- _The task_: Below are records; copy every line in them that holds the word "jmlr".

[Collected data]
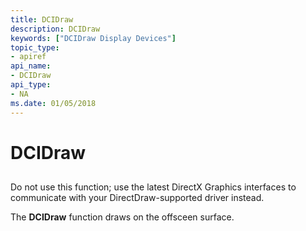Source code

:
 ```yaml
---
title: DCIDraw
description: DCIDraw
keywords: ["DCIDraw Display Devices"]
topic_type:
- apiref
api_name:
- DCIDraw
api_type:
- NA
ms.date: 01/05/2018
---
```


# DCIDraw


## <span id="ddk_dcidraw_gg"></span><span id="DDK_DCIDRAW_GG"></span>


Do not use this function; use the latest DirectX Graphics interfaces to communicate with your DirectDraw-supported driver instead.

The **DCIDraw** function draws on the offsceen surface.

 

 





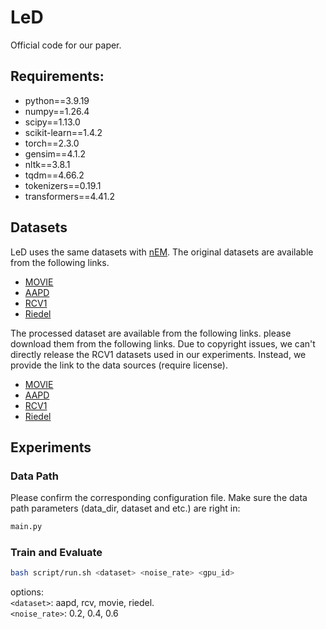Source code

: # LeD

Official code for our paper. 

## Requirements: 
* python==3.9.19 
* numpy==1.26.4   
* scipy==1.13.0  
* scikit-learn==1.4.2
* torch==2.3.0
* gensim==4.1.2
* nltk==3.8.1
* tqdm==4.66.2
* tokenizers==0.19.1 
* transformers==4.41.2


## Datasets
LeD uses the same datasets with [nEM](https://ieeexplore.ieee.org/document/9975199).
The original datasets are available from the following links. 

* [MOVIE](https://github.com/davidsbatista/text-classification)
* [AAPD](https://git.uwaterloo.ca/jimmylin/Castor-data/tree/master/datasets/AAPD/data)
* [RCV1](http://www.ai.mit.edu/projects/jmlr/papers/volume5/lewis04a/lyrl2004_rcv1v2_README.htm)
* [Riedel](https://github.com/AlbertChen1991/nEM)

The processed dataset are available from the following links.
please download them from the following links.
Due to copyright issues, we can't directly release the RCV1 datasets used in our experiments. Instead, we provide the link to the data sources (require license).

* [MOVIE](https://www.dropbox.com/scl/fi/mpodhwyxj7y25i9pj25en/MOVIE.zip?rlkey=w2rgb59p6mt4tcdtla5vtguma&e=1&st=0rs70q5i&dl=0)
* [AAPD](https://www.dropbox.com/scl/fi/veorgip9rawzocd6z51tz/AAPD.zip?rlkey=4gvuxmetaox2e46ie9oxxvt36&e=1&st=l99z6yze&dl=0)
* [RCV1](http://www.ai.mit.edu/projects/jmlr/papers/volume5/lewis04a/lyrl2004_rcv1v2_README.htm) 
* [Riedel](https://drive.google.com/drive/folders/1u2HVCYoJcV5SiFcmrP0yEIn5E5tJ6Mbg)


## Experiments

### Data Path
Please confirm the corresponding configuration file. Make sure the data path parameters (data_dir, dataset and etc.) are right in:   
```bash
main.py
```

### Train and Evaluate
```bash
bash script/run.sh <dataset> <noise_rate> <gpu_id> 
```
options:  
`<dataset>`: aapd, rcv, movie, riedel.  
`<noise_rate>`: 0.2, 0.4, 0.6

- _Problem solution_:
* [RCV1](http://www.ai.mit.edu/projects/jmlr/papers/volume5/lewis04a/lyrl2004_rcv1v2_README.htm)
* [RCV1](http://www.ai.mit.edu/projects/jmlr/papers/volume5/lewis04a/lyrl2004_rcv1v2_README.htm) 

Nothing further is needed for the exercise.